Maybe it’s because, for good and ill, the party of the right has tied its fate to Donald Trump, a figure seemingly out of one of those 19th-century novels that study the virtues by describing their absence in the protagonist’s soul (Vanity Fair comes to mind). Talk of temperance rings hollow when the president of the U.S. is so manifestly incapable of mastering his instinct for insult and vulgarity. The word “prudence” grates when the president turns to the most ham-fisted means for achieving even reasonable ends. And so on. Worse, some on the right have conflated “virtue signaling”–the moral preening of progressives about vegan food and feminist dating and so forth–with virtue as such.
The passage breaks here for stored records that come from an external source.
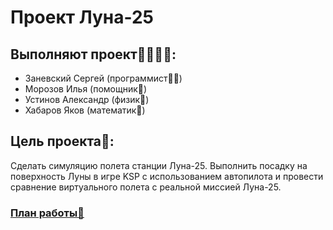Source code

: # Проект Луна-25

## Выполняют проект👨‍👨‍👧‍👧:
* Заневский Сергей (программист👨‍💻)
* Морозов Илья (помощник🧘)
* Устинов Александр (физик🪬)
* Хабаров Яков (математик📐)

## Цель проекта🧐:
Сделать симуляцию полета станции Луна-25. Выполнить посадку на поверхность Луны в игре KSP с использованием автопилота и провести сравнение виртуального полета с реальной миссией Луна-25.

### [План работы🤯](Plan.md)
So it didn’t come as a surprise to me when an acquaintance, normally a sound conservative, accused me of having joined the “virtue vultures” over my objections to Trump’s treatment of illegal-immigrant children at the border. As COMMENTARY readers know, I have some sympathy with the immigration frustrations that catapulted Trump to the White House. Native populations in the West have a right to demand an orderly immigration system–to know who is crossing their borders and for what purpose. The liberal, transnationalist effort to erase borders is dangerous and, ultimately, futile. Let me stipulate, too, that a certain percentage of the children crossing the border are unaccompanied or accompanied by people other than their natural parents. No doubt, separation is necessary in some cases.
Nevertheless, the systematic, indiscriminate tearing asunder of natural families, even temporarily, is a grave wrong. As the Catholic University theologian Chad Pecknold has argued, “the separation of children from their parents—due to the fact that said parents may or may not be guilty of misdemeanors—is wicked. Regardless of differences of opinion on how to enforce real national borders, the intact family is the pre-political common good of all.” The state proceeds from the natural family. It can’t, and mustn’t, destroy its own building block: the family. This a matter of political justice. But Trump’s hard-line policy also runs afoul of prudence, since the public relations outcry makes it that much harder to forge a comprehensive solution to the immigration problem.
Justice. Prudence. Those pesky virtues. Those pesky virtue vultures.